Your task: Beneath this instruction is a listing; write out exactly the line that contains "(8 points) Encode" and each line after it to the last.
== Segment start ==
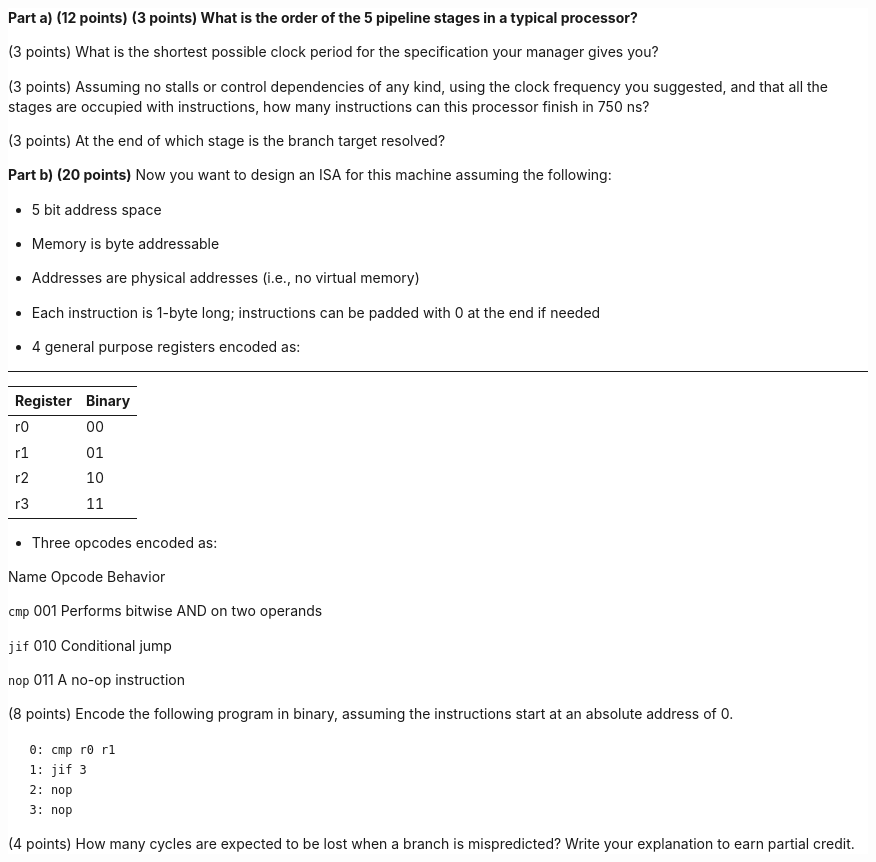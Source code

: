 **Part a) (12 points)**
**(3 points) What is the order of the 5 pipeline stages in a typical processor?**

(3 points) What is the shortest possible clock period for the specification your manager gives
you?

(3 points) Assuming no stalls or control dependencies of any kind, using the clock frequency
you suggested, and that all the stages are occupied with instructions, how many instructions can
this processor finish in 750 ns?

(3 points) At the end of which stage is the branch target resolved?

**Part b) (20 points)**
Now you want to design an ISA for this machine assuming the following:

  - 5 bit address space

  - Memory is byte addressable

  - Addresses are physical addresses (i.e., no virtual memory)

  - Each instruction is 1-byte long; instructions can be padded with 0 at the end if needed

  - 4 general purpose registers encoded as:


-----

|Register|Binary|
|---|---|
|r0|00|
|r1|01|
|r2|10|
|r3|11|



  - Three opcodes encoded as:

Name Opcode Behavior

`cmp` 001 Performs bitwise AND on two operands

`jif` 010 Conditional jump

`nop` 011 A no-op instruction

(8 points) Encode the following program in binary, assuming the instructions start at an
absolute address of 0.
```
   0: cmp r0 r1
   1: jif 3
   2: nop
   3: nop

```
(4 points) How many cycles are expected to be lost when a branch is mispredicted? Write your
explanation to earn partial credit.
== Segment end ==
Output of the exercise:
(8 points) Encode the following program in binary, assuming the instructions start at an
absolute address of 0.
```
   0: cmp r0 r1
   1: jif 3
   2: nop
   3: nop

```
(4 points) How many cycles are expected to be lost when a branch is mispredicted? Write your
explanation to earn partial credit.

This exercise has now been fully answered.